Fair enough. it's not a comedy. However, jokes were made. the audience did laugh. however, the teenagers laughed slightly longer. wow. what a bad thing to do....
these comments actually make me laugh. you guys need a reality check, to be quite honest. you say we're immature, spoiled brats. but your sitting at home, saying bad things about something you dont know too much about. wow. irony, much?

- Angry Students, London

well done ken, not only is it a great distraction for actors when this selfish behaviour happens it is also very annoying for the rest of the audience.

- Marian, london

well done ken, not only is it a great distraction for actors when this selfish behaviour happens it is also very annoying for the rest of the audience.

- Marian, london

I was sitting in one of the upper circle seats and witnessed the start of the chant of 'out, out, out' and it saddens me that the members of the audience that joined in did not think once of how rude, disrespectful and threatening they were being towards a group of CHILDREN. How can we expect young people to act in a way which is deemed responsible when this is the way they are responded to? Describing young people as 'maggots' just goes to show how much the adults don't know the difference between right and wrong.
Ken Stott- you have lost my respect.
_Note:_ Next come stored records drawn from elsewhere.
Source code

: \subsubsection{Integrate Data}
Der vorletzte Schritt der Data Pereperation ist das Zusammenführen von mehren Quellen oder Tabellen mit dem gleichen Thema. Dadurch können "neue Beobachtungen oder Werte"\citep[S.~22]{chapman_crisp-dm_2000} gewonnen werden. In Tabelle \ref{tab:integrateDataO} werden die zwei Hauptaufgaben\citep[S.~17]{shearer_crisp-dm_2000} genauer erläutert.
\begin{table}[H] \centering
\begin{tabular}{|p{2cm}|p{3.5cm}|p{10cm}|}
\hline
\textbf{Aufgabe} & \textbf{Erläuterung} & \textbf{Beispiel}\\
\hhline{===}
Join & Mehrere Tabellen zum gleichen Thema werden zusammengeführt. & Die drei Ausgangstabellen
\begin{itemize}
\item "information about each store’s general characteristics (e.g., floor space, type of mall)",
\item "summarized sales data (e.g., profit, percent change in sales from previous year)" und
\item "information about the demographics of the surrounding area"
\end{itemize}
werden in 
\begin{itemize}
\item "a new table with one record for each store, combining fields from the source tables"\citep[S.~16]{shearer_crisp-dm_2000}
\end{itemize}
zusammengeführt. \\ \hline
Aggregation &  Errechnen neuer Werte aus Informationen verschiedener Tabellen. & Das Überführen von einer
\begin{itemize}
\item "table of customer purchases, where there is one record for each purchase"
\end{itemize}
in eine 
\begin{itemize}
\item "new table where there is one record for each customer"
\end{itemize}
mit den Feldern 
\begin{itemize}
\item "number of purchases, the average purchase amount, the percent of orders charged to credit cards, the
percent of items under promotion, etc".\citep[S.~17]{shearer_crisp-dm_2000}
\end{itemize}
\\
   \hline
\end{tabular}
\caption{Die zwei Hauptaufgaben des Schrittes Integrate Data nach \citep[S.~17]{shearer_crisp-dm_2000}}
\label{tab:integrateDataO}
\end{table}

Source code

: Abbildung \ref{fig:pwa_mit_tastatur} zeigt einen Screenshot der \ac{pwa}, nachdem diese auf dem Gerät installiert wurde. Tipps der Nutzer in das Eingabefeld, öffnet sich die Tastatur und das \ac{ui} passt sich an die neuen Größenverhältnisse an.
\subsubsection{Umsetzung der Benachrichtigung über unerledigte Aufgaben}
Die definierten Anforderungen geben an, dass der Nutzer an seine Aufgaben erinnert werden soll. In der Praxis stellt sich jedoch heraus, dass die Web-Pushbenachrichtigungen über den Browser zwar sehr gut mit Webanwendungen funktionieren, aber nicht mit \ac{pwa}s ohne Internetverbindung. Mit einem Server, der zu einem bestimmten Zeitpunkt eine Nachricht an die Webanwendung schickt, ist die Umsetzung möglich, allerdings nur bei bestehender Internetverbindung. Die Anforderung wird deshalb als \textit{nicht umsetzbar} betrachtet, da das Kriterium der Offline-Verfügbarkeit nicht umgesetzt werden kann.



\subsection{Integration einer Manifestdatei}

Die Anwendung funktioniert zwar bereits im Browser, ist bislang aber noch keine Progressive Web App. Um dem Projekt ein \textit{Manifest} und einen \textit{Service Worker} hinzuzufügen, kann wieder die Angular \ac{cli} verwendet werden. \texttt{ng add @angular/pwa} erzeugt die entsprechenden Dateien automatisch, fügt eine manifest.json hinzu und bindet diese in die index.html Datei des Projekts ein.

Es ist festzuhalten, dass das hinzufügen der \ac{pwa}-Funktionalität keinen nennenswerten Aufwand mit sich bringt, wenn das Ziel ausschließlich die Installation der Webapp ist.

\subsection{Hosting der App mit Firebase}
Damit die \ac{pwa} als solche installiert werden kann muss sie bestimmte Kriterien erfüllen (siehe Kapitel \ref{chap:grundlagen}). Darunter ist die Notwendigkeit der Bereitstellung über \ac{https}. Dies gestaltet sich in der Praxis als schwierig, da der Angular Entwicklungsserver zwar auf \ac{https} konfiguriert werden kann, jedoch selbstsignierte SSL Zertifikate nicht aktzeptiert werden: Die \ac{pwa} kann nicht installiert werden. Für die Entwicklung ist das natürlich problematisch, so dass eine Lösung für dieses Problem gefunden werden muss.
A true professional would have allowed the theatre to act upon any complaint, your job was to act upon the stage.
I wonder if he has any regret for the consequences that he caused?

- Therese, London, UK

I saw this excellent play recently and was spellbound, I thought Ken Stott excellent. I notice that the students from the school said they "only laughed".!!!! I don't remember it being a comedy. Another person there on the day said they were distracting. If I had been there I would have dragged them out myself. Good on you Ken.

- Sonia, Chislehurst

We are from this school in question and have to say that everything has been blown completely out of proportion.
We are not brats - they only laughed. and no, the students werent excluded. Reading these comments are ridiculous. Just because we are school children doesnt mean we're brats. And,for your information, we did enjoy the show.
Take that into consideration next time you bash us for something that was blown way out of proportion.

- Angry Students, london

I was sitting in the audience for this performance, directly behind the 'offending school children'. I can honestly say that the behaviour of the group had not been in an issue for me watching the performance and many other members of the audience near me also said that this was the case. Many of them stood up to defend the students against the chorus of 'out out out' which came from the upper circles. I can sympathise with the audience's reaction, but from where they were sitting there is no way that they could have known that in fact it was Ken Stott's behaviour that was out of line.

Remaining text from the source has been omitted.